During the presidency of João Bernardo Vieira, who had come to power in 1980 through a coup, he became General Secretary of the PAIGC.

Following the victory of the PAIGC in the 1994 parliamentary election, Vieira appointed Saturnino da Costa, who was then Secretary-General of PAIGC, as Prime Minister on 25 October 1994. Da Costa formed a government on 18 November that was almost entirely composed of PAIGC members, although one post was given to the Bafata Movement.

Following the ouster of President Vieira in May 1999, da Costa was named acting President of PAIGC on 12 May 1999. Francisco Benante was elected to replace him as PAIGC President in September 1999.
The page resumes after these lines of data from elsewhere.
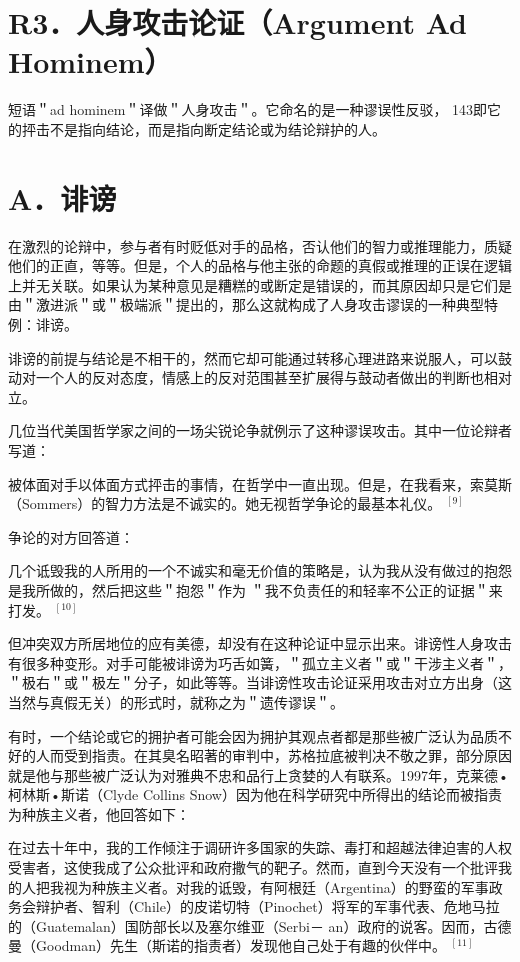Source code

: \section*{R3．人身攻击论证（Argument Ad Hominem）}
短语＂ad hominem＂译做＂人身攻击＂。它命名的是一种谬误性反驳， 143即它的抨击不是指向结论，而是指向断定结论或为结论辩护的人。

\section*{A．诽谤}
在激烈的论辩中，参与者有时贬低对手的品格，否认他们的智力或推理能力，质疑他们的正直，等等。但是，个人的品格与他主张的命题的真假或推理的正误在逻辑上并无关联。如果认为某种意见是糟糕的或断定是错误的，而其原因却只是它们是由＂激进派＂或＂极端派＂提出的，那么这就构成了人身攻击谬误的一种典型特例：诽谤。

诽谤的前提与结论是不相干的，然而它却可能通过转移心理进路来说服人，可以鼓动对一个人的反对态度，情感上的反对范围甚至扩展得与鼓动者做出的判断也相对立。

几位当代美国哲学家之间的一场尖锐论争就例示了这种谬误攻击。其中一位论辩者写道：

被体面对手以体面方式抨击的事情，在哲学中一直出现。但是，在我看来，索莫斯（Sommers）的智力方法是不诚实的。她无视哲学争论的最基本礼仪。 ${ }^{[9]}$

争论的对方回答道：

几个诋毁我的人所用的一个不诚实和毫无价值的策略是，认为我从没有做过的抱怨是我所做的，然后把这些＂抱怨＂作为 ＂我不负责任的和轻率不公正的证据＂来打发。 ${ }^{[10]}$

但冲突双方所居地位的应有美德，却没有在这种论证中显示出来。诽谤性人身攻击有很多种变形。对手可能被诽谤为巧舌如簧，＂孤立主义者＂或＂干涉主义者＂，＂极右＂或＂极左＂分子，如此等等。当诽谤性攻击论证采用攻击对立方出身（这当然与真假无关）的形式时，就称之为＂遗传谬误＂。

有时，一个结论或它的拥护者可能会因为拥护其观点者都是那些被广泛认为品质不好的人而受到指责。在其臭名昭著的审判中，苏格拉底被判决不敬之罪，部分原因就是他与那些被广泛认为对雅典不忠和品行上贪婪的人有联系。1997年，克莱德•柯林斯•斯诺（Clyde Collins Snow）因为他在科学研究中所得出的结论而被指责为种族主义者，他回答如下：

\begin{displayquote}
在过去十年中，我的工作倾注于调研许多国家的失踪、毒打和超越法律迫害的人权受害者，这使我成了公众批评和政府撒气的靶子。然而，直到今天没有一个批评我的人把我视为种族主义者。对我的诋毁，有阿根廷（Argentina）的野蛮的军事政务会辩护者、智利（Chile）的皮诺切特（Pinochet）将军的军事代表、危地马拉的（Guatemalan）国防部长以及塞尔维亚（Serbi－ an）政府的说客。因而，古德曼（Goodman）先生（斯诺的指责者）发现他自己处于有趣的伙伴中。 ${ }^{[11]}$
\end{displayquote}

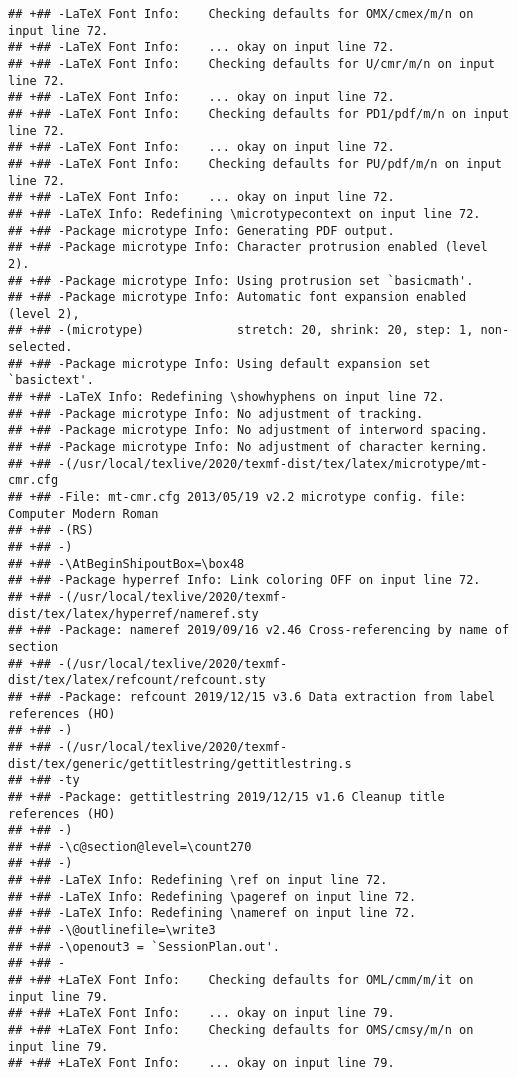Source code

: \documentclass[ignorenonframetext,]{beamer}
\begin{document}
\begin{verbatim}
## +## -LaTeX Font Info:    Checking defaults for OMX/cmex/m/n on input line 72.
## +## -LaTeX Font Info:    ... okay on input line 72.
## +## -LaTeX Font Info:    Checking defaults for U/cmr/m/n on input line 72.
## +## -LaTeX Font Info:    ... okay on input line 72.
## +## -LaTeX Font Info:    Checking defaults for PD1/pdf/m/n on input line 72.
## +## -LaTeX Font Info:    ... okay on input line 72.
## +## -LaTeX Font Info:    Checking defaults for PU/pdf/m/n on input line 72.
## +## -LaTeX Font Info:    ... okay on input line 72.
## +## -LaTeX Info: Redefining \microtypecontext on input line 72.
## +## -Package microtype Info: Generating PDF output.
## +## -Package microtype Info: Character protrusion enabled (level 2).
## +## -Package microtype Info: Using protrusion set `basicmath'.
## +## -Package microtype Info: Automatic font expansion enabled (level 2),
## +## -(microtype)             stretch: 20, shrink: 20, step: 1, non-selected.
## +## -Package microtype Info: Using default expansion set `basictext'.
## +## -LaTeX Info: Redefining \showhyphens on input line 72.
## +## -Package microtype Info: No adjustment of tracking.
## +## -Package microtype Info: No adjustment of interword spacing.
## +## -Package microtype Info: No adjustment of character kerning.
## +## -(/usr/local/texlive/2020/texmf-dist/tex/latex/microtype/mt-cmr.cfg
## +## -File: mt-cmr.cfg 2013/05/19 v2.2 microtype config. file: Computer Modern Roman 
## +## -(RS)
## +## -)
## +## -\AtBeginShipoutBox=\box48
## +## -Package hyperref Info: Link coloring OFF on input line 72.
## +## -(/usr/local/texlive/2020/texmf-dist/tex/latex/hyperref/nameref.sty
## +## -Package: nameref 2019/09/16 v2.46 Cross-referencing by name of section
## +## -(/usr/local/texlive/2020/texmf-dist/tex/latex/refcount/refcount.sty
## +## -Package: refcount 2019/12/15 v3.6 Data extraction from label references (HO)
## +## -)
## +## -(/usr/local/texlive/2020/texmf-dist/tex/generic/gettitlestring/gettitlestring.s
## +## -ty
## +## -Package: gettitlestring 2019/12/15 v1.6 Cleanup title references (HO)
## +## -)
## +## -\c@section@level=\count270
## +## -)
## +## -LaTeX Info: Redefining \ref on input line 72.
## +## -LaTeX Info: Redefining \pageref on input line 72.
## +## -LaTeX Info: Redefining \nameref on input line 72.
## +## -\@outlinefile=\write3
## +## -\openout3 = `SessionPlan.out'.
## +## -
## +## +LaTeX Font Info:    Checking defaults for OML/cmm/m/it on input line 79.
## +## +LaTeX Font Info:    ... okay on input line 79.
## +## +LaTeX Font Info:    Checking defaults for OMS/cmsy/m/n on input line 79.
## +## +LaTeX Font Info:    ... okay on input line 79.

\end{verbatim}
\end{document}
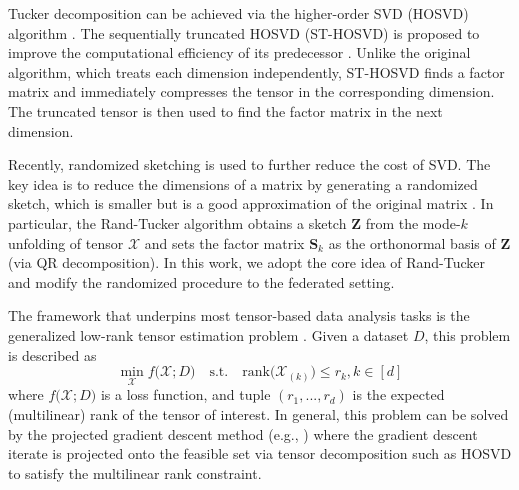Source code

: Tucker decomposition can be achieved via the higher-order SVD (HOSVD) algorithm \cite{kolda2009tensor}. The sequentially truncated HOSVD (ST-HOSVD) is proposed to improve the computational efficiency of its predecessor \cite{vannieuwenhoven2012new}. Unlike the original algorithm, which treats each dimension independently, ST-HOSVD finds a factor matrix and immediately compresses the tensor in the corresponding dimension. The truncated tensor is then used to find the factor matrix in the next dimension.

Recently, randomized sketching is used to further reduce the cost of SVD. The key idea is to reduce the dimensions of a matrix by generating a randomized sketch, which is smaller but is a good approximation of the original matrix \cite{halko2011finding}. In particular, the Rand-Tucker algorithm \cite{zhou2014decomposition} obtains a sketch 
$\mathbf{Z}$ from the mode-$k$ unfolding of tensor $\boldsymbol{\mathcal{X}}$ and sets the factor matrix $\mathbf{S}_k$  as the orthonormal basis of $\mathbf{Z}$ (via QR decomposition). In this work, we adopt the core idea of Rand-Tucker and modify the randomized procedure to the federated setting.

The framework that underpins most tensor-based data analysis tasks is the generalized low-rank tensor estimation problem \cite{han2022optimal}. Given a dataset $\mathit{D}$, this problem is described as
\begin{equation}\label{eq:estimation}
    \min_{\boldsymbol{\mathcal{X}}} f\big(\boldsymbol{\mathcal{X}}; \mathit{D}\big) \quad
    \text{s.t.} \quad \text{rank}\big(\boldsymbol{\mathcal{X}}_{(k)}\big) \leq r_k, k\in[d]
\end{equation}
where $f\big(\boldsymbol{\mathcal{X}}; \mathit{D}\big)$ is a loss function, and tuple $(r_1, ..., r_d)$ is the expected (multilinear) rank of the tensor of interest. 
In general, this problem can be solved by the projected gradient descent method (e.g., \cite{ahmed2020tensor}) where the gradient descent iterate is projected onto the feasible set via tensor decomposition such as HOSVD to satisfy the multilinear rank constraint.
After Kumba Ialá took office as President, da Costa was arrested, along with another former Prime Minister, Carlos Correia (who both preceded and succeeded him as Prime Minister), and four other former ministers, in February 2000. It was alleged that two government bonds were issued without parliamentary approval three years prior; according to Saturnino da Costa and Correia, who were released on bail, the bonds were intended to provide funds for national development. He was acquitted of embezzlement in June 2003.

In the November 2008 legislative election, PAIGC won a majority of 67 out of 100 seats in the National People's Assembly, and Saturnino da Costa was elected to a seat as a PAIGC candidate in the first constituency, Catio e Como. Following the election, he was appointed Minister of the Presidency of the Council of Ministers on January 7, 2009.

Saturnino da Costa sought the nomination as PAIGC's candidate for the June 2009 presidential election, but in a vote on April 25, 2009, the PAIGC Central Committee chose Malam Bacai Sanhá as the party's candidate. He was replaced in his post as Minister of the Presidency of the Council of Ministers and dismissed from the government on October 28, 2009.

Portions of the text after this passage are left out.